(DATASET ENTRIES):
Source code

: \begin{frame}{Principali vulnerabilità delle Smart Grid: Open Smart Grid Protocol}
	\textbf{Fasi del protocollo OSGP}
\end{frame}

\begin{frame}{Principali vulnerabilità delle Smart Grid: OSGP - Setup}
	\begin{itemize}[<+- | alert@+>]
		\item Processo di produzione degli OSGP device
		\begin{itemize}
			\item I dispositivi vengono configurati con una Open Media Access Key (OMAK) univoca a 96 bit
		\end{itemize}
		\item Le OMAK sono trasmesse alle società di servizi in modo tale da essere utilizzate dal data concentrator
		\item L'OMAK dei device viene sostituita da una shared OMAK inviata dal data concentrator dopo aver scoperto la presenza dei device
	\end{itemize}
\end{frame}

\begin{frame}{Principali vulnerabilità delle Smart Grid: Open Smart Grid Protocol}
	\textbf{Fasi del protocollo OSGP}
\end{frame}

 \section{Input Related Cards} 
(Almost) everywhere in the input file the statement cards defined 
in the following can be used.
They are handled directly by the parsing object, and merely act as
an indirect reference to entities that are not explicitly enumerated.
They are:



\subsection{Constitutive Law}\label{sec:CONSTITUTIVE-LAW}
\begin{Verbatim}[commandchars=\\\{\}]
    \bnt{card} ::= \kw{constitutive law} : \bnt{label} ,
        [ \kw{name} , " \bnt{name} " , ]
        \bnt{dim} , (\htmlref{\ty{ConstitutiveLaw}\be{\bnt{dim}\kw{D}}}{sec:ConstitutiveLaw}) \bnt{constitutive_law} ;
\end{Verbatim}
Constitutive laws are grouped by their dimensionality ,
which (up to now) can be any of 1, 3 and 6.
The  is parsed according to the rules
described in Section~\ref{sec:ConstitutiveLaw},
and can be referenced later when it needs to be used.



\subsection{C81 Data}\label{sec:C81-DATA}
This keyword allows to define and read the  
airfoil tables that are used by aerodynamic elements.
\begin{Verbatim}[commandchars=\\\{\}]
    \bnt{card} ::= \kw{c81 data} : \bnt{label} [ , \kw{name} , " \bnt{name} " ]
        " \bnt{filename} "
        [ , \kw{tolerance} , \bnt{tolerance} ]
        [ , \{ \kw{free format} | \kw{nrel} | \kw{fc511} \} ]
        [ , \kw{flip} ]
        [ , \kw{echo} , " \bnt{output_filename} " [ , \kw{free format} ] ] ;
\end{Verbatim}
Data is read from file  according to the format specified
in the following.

(PROBLEM REQUIREMENTS): Starting with the first line of the records above, give back each line exactly until the line with "utilizzate dal data concentrator" has been given as well.

(EXERCISE OUTPUT):
Source code

: \begin{frame}{Principali vulnerabilità delle Smart Grid: Open Smart Grid Protocol}
	\textbf{Fasi del protocollo OSGP}
\end{frame}

\begin{frame}{Principali vulnerabilità delle Smart Grid: OSGP - Setup}
	\begin{itemize}[<+- | alert@+>]
		\item Processo di produzione degli OSGP device
		\begin{itemize}
			\item I dispositivi vengono configurati con una Open Media Access Key (OMAK) univoca a 96 bit
		\end{itemize}
		\item Le OMAK sono trasmesse alle società di servizi in modo tale da essere utilizzate dal data concentrator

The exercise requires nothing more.